Monseñor Romero no murió, como seguramente lo
hará Ratzinger, en un cómodo palacete con aire acondicionado, sino asesinado al
frente del altar en donde oficiaba misa y en donde había conminado, por enésima
vez, al Ejército de El Salvador para que dejara de matar a su propio pueblo.
Rafael
Cuevas Molina/Presidente AUNA-Costa Rica
Romero, mártir de nuestra América |
Joseph Ratzinger se retiró, esta semana,
del ejercicio del papado para dedicarse, en lo que viene, a rezar y a la
meditación. Lo hará en un apartamento ubicado en el Vaticano que, para la
inmensa mayoría de la humanidad, es un palacete.
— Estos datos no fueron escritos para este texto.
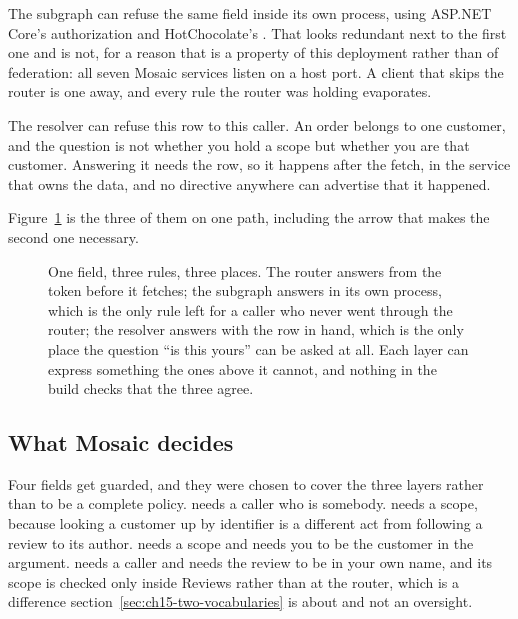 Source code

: %
The subgraph can refuse the same field inside its own process, using ASP.NET
Core's authorization and HotChocolate's \code{[Authorize]}. That looks redundant
next to the first one and is not, for a reason that is a property of this
deployment rather than of federation: all seven Mosaic services listen on a host
port. A client that skips the router is one  away, and every rule the
router was holding evaporates.

%
The resolver can refuse this row to this caller. An order belongs to one
customer, and the question is not whether you hold a scope but whether you are
that customer. Answering it needs the row, so it happens after the fetch, in the
service that owns the data, and no directive anywhere can advertise that it
happened.

Figure~\ref{fig:ch15-three-layers} is the three of them on one path, including
the arrow that makes the second one necessary.

\begin{figure}[htbp]
  \centering
  
  \caption{One field, three rules, three places. The router answers from the
  token before it fetches; the subgraph answers in its own process, which is the
  only rule left for a caller who never went through the router; the resolver
  answers with the row in hand, which is the only place the question \enquote{is
  this yours} can be asked at all. Each layer can express something the ones
  above it cannot, and nothing in the build checks that the three agree.}
  \label{fig:ch15-three-layers}
\end{figure}

\subsection*{What Mosaic decides}

%
Four fields get guarded, and they were chosen to cover the three layers rather
than to be a complete policy.  needs a caller who is
somebody.  needs a scope, because looking a customer up
by identifier is a different act from following a review to its author.
 needs a scope and needs you to be the customer in
the argument.  needs a caller and needs the review to be in
your own name, and its scope is checked only inside Reviews rather than at the
router, which is a difference section~\ref{sec:ch15-two-vocabularies} is about
and not an oversight.


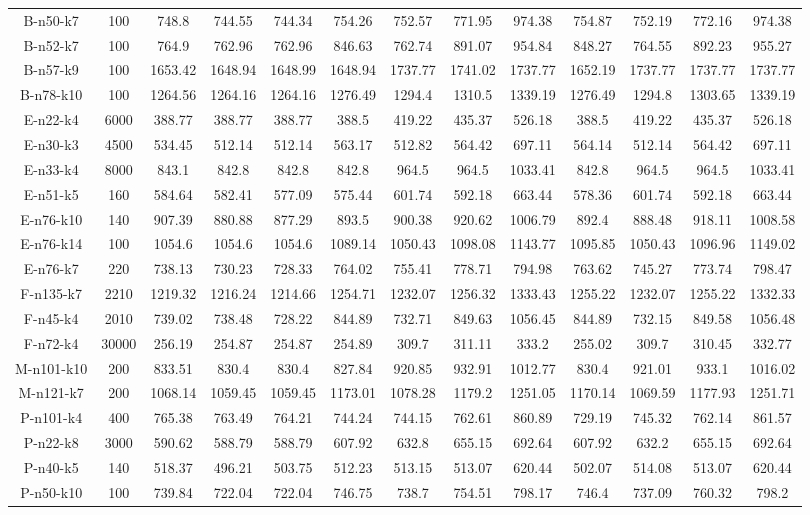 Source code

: \documentclass[11pt]{article} %
\begin{document}
\begin{enumerate}
\begin{landscape}
\begin{table}[p]
\begin{small}
\begin{tabular}{ccccccccccccc}
B-n50-k7&100&748.8&744.55&744.34&754.26&752.57&771.95&974.38&754.87&752.19&772.16&974.38\\
B-n52-k7&100&764.9&762.96&762.96&846.63&762.74&891.07&954.84&848.27&764.55&892.23&955.27\\
B-n57-k9&100&1653.42&1648.94&1648.99&1648.94&1737.77&1741.02&1737.77&1652.19&1737.77&1737.77&1737.77\\
B-n78-k10&100&1264.56&1264.16&1264.16&1276.49&1294.4&1310.5&1339.19&1276.49&1294.8&1303.65&1339.19\\
E-n22-k4&6000&388.77&388.77&388.77&388.5&419.22&435.37&526.18&388.5&419.22&435.37&526.18\\
E-n30-k3&4500&534.45&512.14&512.14&563.17&512.82&564.42&697.11&564.14&512.14&564.42&697.11\\
E-n33-k4&8000&843.1&842.8&842.8&842.8&964.5&964.5&1033.41&842.8&964.5&964.5&1033.41\\
E-n51-k5&160&584.64&582.41&577.09&575.44&601.74&592.18&663.44&578.36&601.74&592.18&663.44\\
E-n76-k10&140&907.39&880.88&877.29&893.5&900.38&920.62&1006.79&892.4&888.48&918.11&1008.58\\
E-n76-k14&100&1054.6&1054.6&1054.6&1089.14&1050.43&1098.08&1143.77&1095.85&1050.43&1096.96&1149.02\\
E-n76-k7&220&738.13&730.23&728.33&764.02&755.41&778.71&794.98&763.62&745.27&773.74&798.47\\
F-n135-k7&2210&1219.32&1216.24&1214.66&1254.71&1232.07&1256.32&1333.43&1255.22&1232.07&1255.22&1332.33\\
F-n45-k4&2010&739.02&738.48&728.22&844.89&732.71&849.63&1056.45&844.89&732.15&849.58&1056.48\\
F-n72-k4&30000&256.19&254.87&254.87&254.89&309.7&311.11&333.2&255.02&309.7&310.45&332.77\\
M-n101-k10&200&833.51&830.4&830.4&827.84&920.85&932.91&1012.77&830.4&921.01&933.1&1016.02\\
M-n121-k7&200&1068.14&1059.45&1059.45&1173.01&1078.28&1179.2&1251.05&1170.14&1069.59&1177.93&1251.71\\
P-n101-k4&400&765.38&763.49&764.21&744.24&744.15&762.61&860.89&729.19&745.32&762.14&861.57\\
P-n22-k8&3000&590.62&588.79&588.79&607.92&632.8&655.15&692.64&607.92&632.2&655.15&692.64\\
P-n40-k5&140&518.37&496.21&503.75&512.23&513.15&513.07&620.44&502.07&514.08&513.07&620.44\\
P-n50-k10&100&739.84&722.04&722.04&746.75&738.7&754.51&798.17&746.4&737.09&760.32&798.2\\

\end{tabular}
\end{small}
\end{table}
\end{landscape}
\end{enumerate}
\end{document}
Cuando muera dentro de unos
años, habrá pasado tranquilo lo que él mismo calificó como la última etapa de
su vida, sin que lo toquen las intrigas que, a escasos metros, estarán
desarrollándose en ese hervidero que es el Vaticano.
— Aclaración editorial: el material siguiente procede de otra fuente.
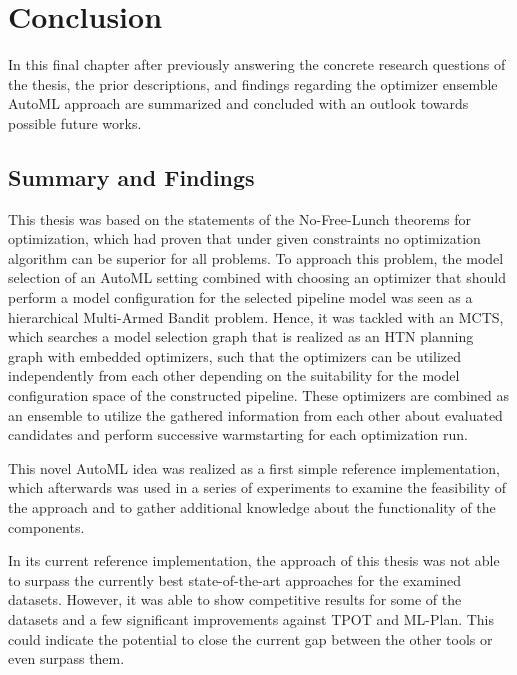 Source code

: %
\chapter{Conclusion}
\label{sec:conclusion}
In this final chapter after previously answering the concrete research questions of the thesis, the prior descriptions, and findings regarding the optimizer ensemble AutoML approach are summarized and concluded with an outlook towards possible future works.

\section{Summary and Findings}
\label{sec:conclusion:summary}
This thesis was based on the statements of the No-Free-Lunch theorems for optimization, which had proven that under given constraints no optimization algorithm can be superior for all problems.
To approach this problem, the model selection of an AutoML setting combined with choosing an optimizer that should perform a model configuration for the selected pipeline model was seen as a hierarchical Multi-Armed Bandit problem.
Hence, it was tackled with an MCTS, which searches a model selection graph that is realized as an HTN planning graph with embedded optimizers, such that the optimizers can be utilized independently from each other depending on the suitability for the model configuration space of the constructed pipeline.
These optimizers are combined as an ensemble to utilize the gathered information from each other about evaluated candidates and perform successive warmstarting for each optimization run.

This novel AutoML idea was realized as a first simple reference implementation, which afterwards was used in a series of experiments to examine the feasibility of the approach and to gather additional knowledge about the functionality of the components.

In its current reference implementation, the approach of this thesis was not able to surpass the currently best state-of-the-art approaches for the examined datasets.
However, it was able to show competitive results for some of the datasets and a few significant improvements against TPOT and ML-Plan.
This could indicate the potential to close the current gap between the other tools or even surpass them.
Retirarse y morir tranquilo, con un
edecán que le sirve de secretario particular, y un equipo de mujeres dedicadas
en cuerpo y alma a servirle para que no le falte nada, mientras las páginas de
la prensa del statu quo le halagan y promueven su endiosamiento.
Mientras tanto, aquí en Centroamérica,
nos preparamos para conmemorar un año más del brutal asesinato de otro
sacerdote que, en el contexto de una de las época más violentamente sangrientas
de nuestra historia, se atrevió a pedir el cese de la violencia contra el
pueblo por parte de las Fuerzas Armadas.
Ese sacerdote, que a la sazón era el
cuarto obispo de la ciudad de San Salvador, fue Oscar Arnulfo Romero quien,
paulatinamente, abriendo los ojos a lo que lo rodeaba, fue adquiriendo
conciencia de lo que estaba sucediendo en su país.
Eran tiempos terribles aquellos,
inclusive para los miembros de la Iglesia que habían abierto los ojos a lo que
estaba pasando. Algunos de ellos habían sido asesinados y otros habían tenido
que salir exiliados al extranjero.
Esa parte de la Iglesia que se había
comprometido con los pobres peregrinó hasta Roma, encarnada en la figura de
Romero, para tratar de que el Papa de aquel entonces, Juan Pablo II, volviera
sus ojos hacia lo que estaba pasando en aquel pequeño paisito de la lejana
Centroamérica.
Pero no recibió respuesta. O sí, la
recibió, porque el Papa, al que no pudo ver más que en una audiencia colectiva
en la que poco podía decirle, lo mandó a portarse bien con el gobierno y a no
meterse en política. Él, que fue pieza clave de la política anticomunista de su
época. El mismo Papa que amonestó públicamente a Ernesto Cardenal por ser
Ministro de Cultura del gobierno Sandinista. El mismo Papa que mandó a callar a
las madres nicaragüenses que pedían una oración del “Santo Padre” en la Plaza
de la Revolución de Managua por sus hijos que habían muerto asesinados por la
Contra apoyada por Reagan en la frontera con Honduras.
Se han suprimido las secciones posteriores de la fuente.